Aの告白-5

その頃から毎日の生活、仕事に倦んできた。「ヒポクラテスたち」という昔見た映画館で女医役の伊藤蘭が自傷していたが、それを真似て病院から持ってきた注射針で手首を刺してみたり、刺激を求めて早く仕事が終わった夜にはSMバーを梯子した。

みすずは珍しく定時で帰れそうな日の夕方自殺未遂で大学病院に運ばれてきたのだ。頸動脈損傷による出血多量。死にたいやつはさっさと死ねばいいのに、と帰り支度をしていたところに緊急呼び出しを受けた私は舌打ちした。手術室に運ばれてきたときには血圧60、脈拍も低下傾向で輸血を注射器を使ってポンピングするように下級医に命じて全身麻酔を開始した。奇跡的に脂肪が損傷された血管を覆っていたため大出血には至らず命拾いしたようだ。外科医によって血管が再建されるさまを見ながら、でぶはこういうとき得なのかとひとりごちた。術後の回診では特に問題なさそうだった。あの患者がまさかSMバーに来ていたとは。

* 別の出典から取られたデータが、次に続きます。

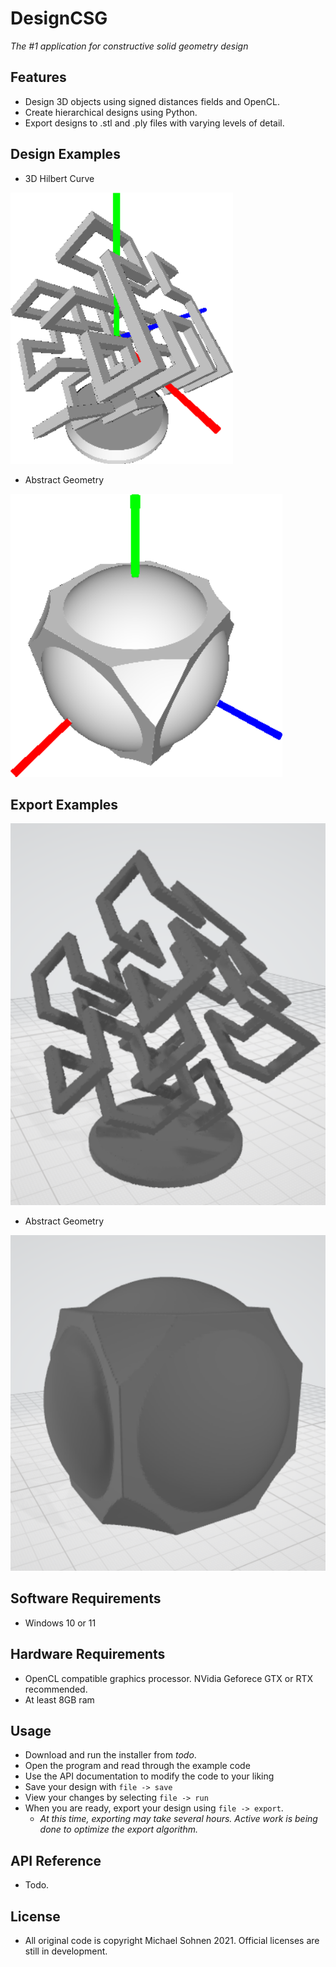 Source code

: # DesignCSG

*The #1 application for constructive solid geometry design*

## Features
* Design 3D objects using signed distances fields and OpenCL.
* Create hierarchical designs using Python.
* Export designs to .stl and .ply files with varying levels of detail.

## Design Examples
* 3D Hilbert Curve
  
![3D Hilbert Curve](FilesForREADME/Hilbert.png)
* Abstract Geometry
  
![Abstract Geometry](FilesForREADME/Design1.png)

## Export Examples

![3D Hilbert Curve](FilesForREADME/HilbertExport.png)
* Abstract Geometry
  
![Abstract Geometry](FilesForREADME/Design1Export.png)

## Software Requirements
* Windows 10 or 11
## Hardware Requirements
* OpenCL compatible graphics processor. NVidia Geforece GTX or RTX recommended. 
* At least 8GB ram
## Usage
* Download and run the installer from *todo*.
* Open the program and read through the example code
* Use the API documentation to modify the code to your liking
* Save your design with `file -> save`
* View your changes by selecting `file -> run`
* When you are ready, export your design using `file -> export`.
    * *At this time, exporting may take several hours. Active work is being done to optimize the export algorithm.*
## API Reference
* Todo.
## License
* All original code is copyright Michael Sohnen 2021. Official licenses are still in development.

私はSMバーで女王様に鞭打たれるM男の粘っこい眼差しをよく見かける。気が弱いくせに依存心が強い彼らとみすずには共通点があるように思われた。奴隷として調教できないだろうか?そう考えてみすずの誘いに乗ったのだ。イタリアンレストランであたりさわりのない話をした。私は会話が得意ではなく、話は弾まなかったのだがみすずが私の右耳のピアスをじっと見ているのに気がついた。右耳だけのピアスはレズビアンに特徴的だと言われている。私は左耳に粘液腫がありピアスが開けられないのだが、時々誤解されてしまう。みすずが同性愛者ならさらに利用できるかもしれないと思った。ラインを交換し、今度は私の方から行きつけのバーに誘った。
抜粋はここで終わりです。